Этот император Мануил имел от своей жены прекрасного сына{114} и порешил про себя женить его на особе знатнейшего рода и, по совету французов, которые были при его дворе, он послал к Филиппу, королю Франции, просить, чтобы тот отдал в жены его сыну свою сестру. И император отправил во Францию своих послов, которые все были весьма знатными людьми{115}; и они поехали в сопровождении пышного кортежа; и никогда не видано было более богатых и благородных людей, чем те, которые отправились с посольством, так что король Франции и его люди сильно изумлялись великолепию свиты послов. Когда послы прибыли к королю, они передали ему то, что император им поручил. И король сказал, что ему надо созвать совет, и когда король созвал совет, то бароны весьма одобрили, чтобы он отослал свою сестру столь знатному и столь богатому человеку, каким был император. Тогда король ответствовал послам, что охотно отошлет свою сестру императору.
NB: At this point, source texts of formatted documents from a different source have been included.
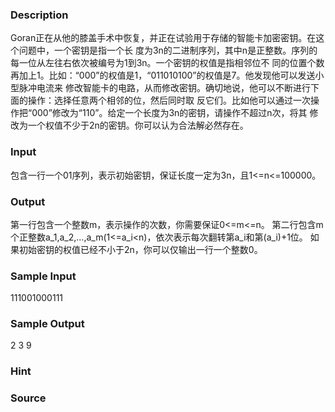
### Description
Goran正在从他的膝盖手术中恢复，并正在试验用于存储的智能卡加密密钥。在这个问题中，一个密钥是指一个长
度为3n的二进制序列，其中n是正整数。序列的每一位从左往右依次被编号为1到3n。一个密钥的权值是指相邻位不
同的位置个数再加上1。比如：“000”的权值是1，“011010100”的权值是7。他发现他可以发送小型脉冲电流来
修改智能卡的电路，从而修改密钥。确切地说，他可以不断进行下面的操作：选择任意两个相邻的位，然后同时取
反它们。比如他可以通过一次操作把“000”修改为“110”。给定一个长度为3n的密钥，请操作不超过n次，将其
修改为一个权值不少于2n的密钥。你可以认为合法解必然存在。
### Input
包含一行一个01序列，表示初始密钥，保证长度一定为3n，且1<=n<=100000。
### Output
第一行包含一个整数m，表示操作的次数，你需要保证0<=m<=n。
第二行包含m个正整数a_1,a_2,...,a_m(1<=a_i<n)，依次表示每次翻转第a_i和第(a_i)+1位。
如果初始密钥的权值已经不小于2n，你可以仅输出一行一个整数0。
### Sample Input
111001000111
### Sample Output
2
3 9
### Hint

### Source
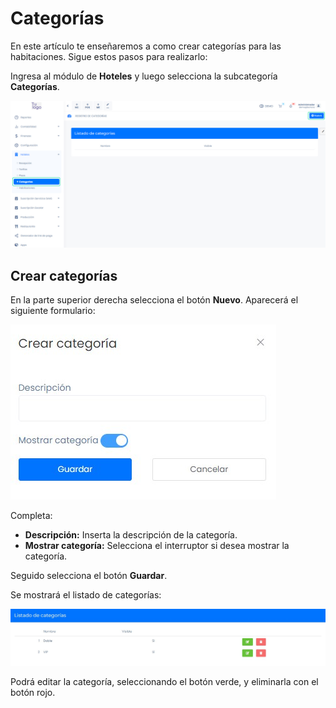 # Categorías

En este artículo te enseñaremos a como crear categorías para las habitaciones. Sigue estos pasos para realizarlo:

Ingresa al módulo de **Hoteles** y luego selecciona la subcategoría **Categorías**.

![Alt text](img/categoras1.jpg)

## Crear categorías

En la parte superior derecha selecciona el botón **Nuevo**. Aparecerá el siguiente formulario:

![Alt text](img/categoras2.jpg)

Completa:

* **Descripción:** Inserta la descripción de la categoría.
* **Mostrar categoría:** Selecciona el interruptor si desea mostrar la categoría.
  
Seguido selecciona el botón **Guardar**.

Se mostrará el listado de categorías:

![Alt text](img/categoras4.jpg)

Podrá editar la categoría, seleccionando el botón verde, y eliminarla con el botón rojo.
Итак, король снарядил весьма пышно свою сестру и отправил ее в Константинополь вместе с послами и множеством своих людей; и они поехали и продвигались мало-помалу вперед, пока не прибыли в Константинополь. Когда они прибыли, то император устроил пышное празднество в честь девицы и было великое веселье для нее и ее людей. В то же самое время, когда император отправлял послов за этой девицей, он послал в другую сторону заморских земель к королеве Феодоре Иерусалимской, которая была ему сестрой{116}, одного из своих родичей, которого очень любил, по имени Андром{117}, с поручением прибыть на коронацию своего сына и празднество по этому случаю. Королева поплыла морем вместе с Андромом, чтобы приехать в Константинополь. Когда они уже были далеко в море, случилось так, что Андром влюбился в королеву, которая была ему двоюродной сестрой, и овладел ею насильно. И когда он это содеял, то не рискнул вернуться в Константинополь, но взял королеву и силой увез ее в Конью{118}, к сарацинам. Там он и остался{119}.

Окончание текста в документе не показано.